DATASET:
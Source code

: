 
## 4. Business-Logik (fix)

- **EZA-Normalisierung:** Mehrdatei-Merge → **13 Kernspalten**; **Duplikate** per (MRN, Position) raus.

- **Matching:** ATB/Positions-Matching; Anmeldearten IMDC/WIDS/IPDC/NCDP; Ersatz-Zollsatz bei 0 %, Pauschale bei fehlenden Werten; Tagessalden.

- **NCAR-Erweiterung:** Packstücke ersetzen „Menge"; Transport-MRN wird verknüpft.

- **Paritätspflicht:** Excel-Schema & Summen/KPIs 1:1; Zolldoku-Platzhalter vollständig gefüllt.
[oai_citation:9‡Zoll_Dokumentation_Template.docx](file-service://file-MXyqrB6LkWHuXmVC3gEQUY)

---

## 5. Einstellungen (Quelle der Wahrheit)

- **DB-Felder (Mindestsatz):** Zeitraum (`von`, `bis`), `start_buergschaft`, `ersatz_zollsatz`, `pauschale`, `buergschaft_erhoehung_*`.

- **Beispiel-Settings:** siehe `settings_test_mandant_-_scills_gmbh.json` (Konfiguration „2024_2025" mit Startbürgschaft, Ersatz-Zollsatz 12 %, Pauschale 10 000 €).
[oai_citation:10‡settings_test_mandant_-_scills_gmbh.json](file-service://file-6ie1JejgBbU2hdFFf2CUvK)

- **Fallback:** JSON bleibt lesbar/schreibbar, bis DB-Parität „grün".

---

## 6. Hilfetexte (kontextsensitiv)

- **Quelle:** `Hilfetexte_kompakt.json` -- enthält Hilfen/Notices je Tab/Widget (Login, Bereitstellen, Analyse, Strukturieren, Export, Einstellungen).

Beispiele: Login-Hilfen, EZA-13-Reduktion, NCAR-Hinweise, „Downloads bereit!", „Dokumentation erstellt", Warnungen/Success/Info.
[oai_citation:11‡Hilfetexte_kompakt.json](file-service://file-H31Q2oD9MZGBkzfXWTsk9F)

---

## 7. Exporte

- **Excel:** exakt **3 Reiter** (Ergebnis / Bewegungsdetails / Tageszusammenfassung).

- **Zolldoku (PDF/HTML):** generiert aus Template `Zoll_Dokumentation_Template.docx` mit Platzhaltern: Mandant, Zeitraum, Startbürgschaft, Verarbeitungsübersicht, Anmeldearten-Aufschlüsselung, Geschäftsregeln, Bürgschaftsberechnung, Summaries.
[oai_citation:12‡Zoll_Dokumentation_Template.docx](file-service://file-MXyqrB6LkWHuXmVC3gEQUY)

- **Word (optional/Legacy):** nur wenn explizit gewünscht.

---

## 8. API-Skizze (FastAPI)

* * *

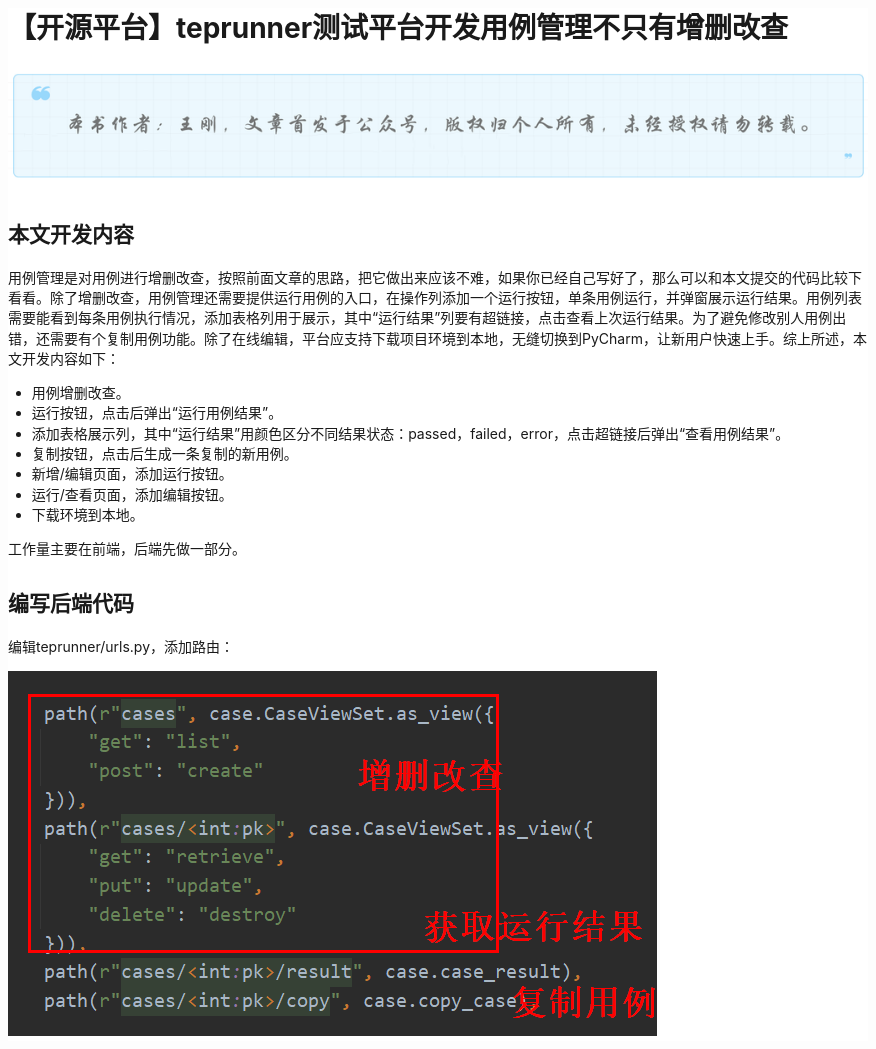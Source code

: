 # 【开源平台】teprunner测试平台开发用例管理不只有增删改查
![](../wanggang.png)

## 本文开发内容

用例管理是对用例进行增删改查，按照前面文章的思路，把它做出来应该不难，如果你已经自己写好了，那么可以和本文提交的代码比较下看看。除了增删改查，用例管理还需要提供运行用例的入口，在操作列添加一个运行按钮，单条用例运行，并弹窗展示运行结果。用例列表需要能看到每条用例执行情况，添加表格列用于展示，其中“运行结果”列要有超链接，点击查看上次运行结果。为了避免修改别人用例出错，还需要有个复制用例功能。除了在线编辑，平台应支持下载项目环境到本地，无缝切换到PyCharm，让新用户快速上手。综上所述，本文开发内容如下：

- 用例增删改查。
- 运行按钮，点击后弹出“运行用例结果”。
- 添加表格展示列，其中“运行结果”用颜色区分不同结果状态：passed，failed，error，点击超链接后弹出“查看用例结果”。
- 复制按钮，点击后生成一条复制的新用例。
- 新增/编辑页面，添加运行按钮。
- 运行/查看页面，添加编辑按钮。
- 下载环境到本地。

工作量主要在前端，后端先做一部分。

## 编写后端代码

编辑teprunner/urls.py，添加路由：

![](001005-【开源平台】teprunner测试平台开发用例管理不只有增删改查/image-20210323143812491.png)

==

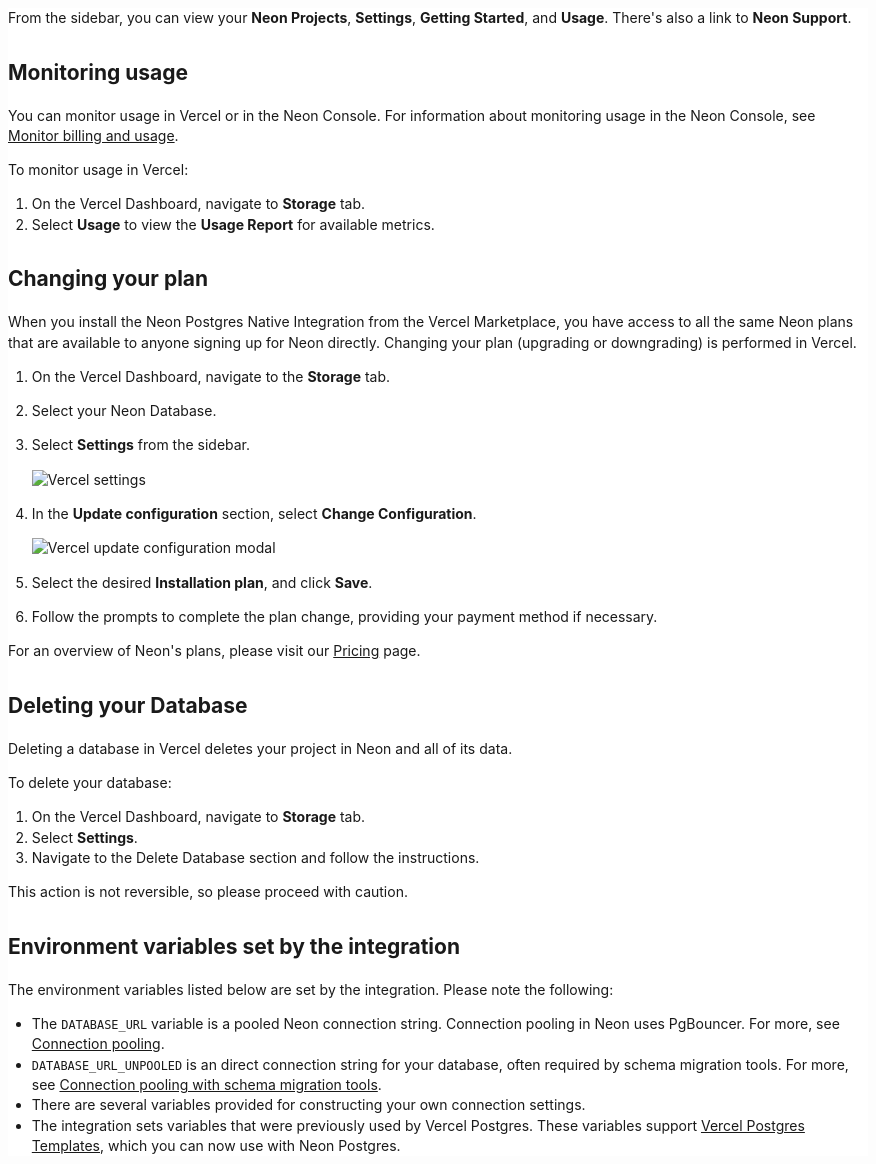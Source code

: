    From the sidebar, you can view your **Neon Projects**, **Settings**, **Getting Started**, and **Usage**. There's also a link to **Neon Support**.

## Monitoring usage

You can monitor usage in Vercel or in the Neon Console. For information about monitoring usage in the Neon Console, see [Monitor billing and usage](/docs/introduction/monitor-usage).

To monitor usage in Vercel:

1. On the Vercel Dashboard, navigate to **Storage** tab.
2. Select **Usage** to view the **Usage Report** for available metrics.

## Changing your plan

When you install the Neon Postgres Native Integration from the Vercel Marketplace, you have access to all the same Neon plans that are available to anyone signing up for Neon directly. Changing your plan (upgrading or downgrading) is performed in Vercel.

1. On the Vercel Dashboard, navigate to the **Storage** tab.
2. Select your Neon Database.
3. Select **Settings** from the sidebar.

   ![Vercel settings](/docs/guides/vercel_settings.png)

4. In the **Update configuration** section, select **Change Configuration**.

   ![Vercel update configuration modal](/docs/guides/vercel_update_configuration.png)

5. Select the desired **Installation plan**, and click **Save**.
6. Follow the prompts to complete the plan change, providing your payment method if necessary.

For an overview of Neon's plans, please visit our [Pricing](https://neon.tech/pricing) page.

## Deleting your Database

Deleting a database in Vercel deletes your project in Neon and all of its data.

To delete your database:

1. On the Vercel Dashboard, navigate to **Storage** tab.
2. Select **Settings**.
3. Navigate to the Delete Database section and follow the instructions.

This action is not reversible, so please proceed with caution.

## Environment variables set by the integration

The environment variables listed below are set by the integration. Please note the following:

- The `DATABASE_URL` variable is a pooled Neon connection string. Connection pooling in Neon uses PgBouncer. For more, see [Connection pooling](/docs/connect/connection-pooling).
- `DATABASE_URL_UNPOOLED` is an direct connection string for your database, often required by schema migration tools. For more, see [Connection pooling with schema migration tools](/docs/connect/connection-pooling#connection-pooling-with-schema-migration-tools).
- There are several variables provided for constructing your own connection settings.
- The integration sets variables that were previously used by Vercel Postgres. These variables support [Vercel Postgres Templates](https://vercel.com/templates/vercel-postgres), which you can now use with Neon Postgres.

TASK GOAL:
Copy every line above that includes the string "Hilfen".

OUTPUT OF THE TASK:
- **Quelle:** `Hilfetexte_kompakt.json` -- enthält Hilfen/Notices je Tab/Widget (Login, Bereitstellen, Analyse, Strukturieren, Export, Einstellungen).
Beispiele: Login-Hilfen, EZA-13-Reduktion, NCAR-Hinweise, „Downloads bereit!", „Dokumentation erstellt", Warnungen/Success/Info.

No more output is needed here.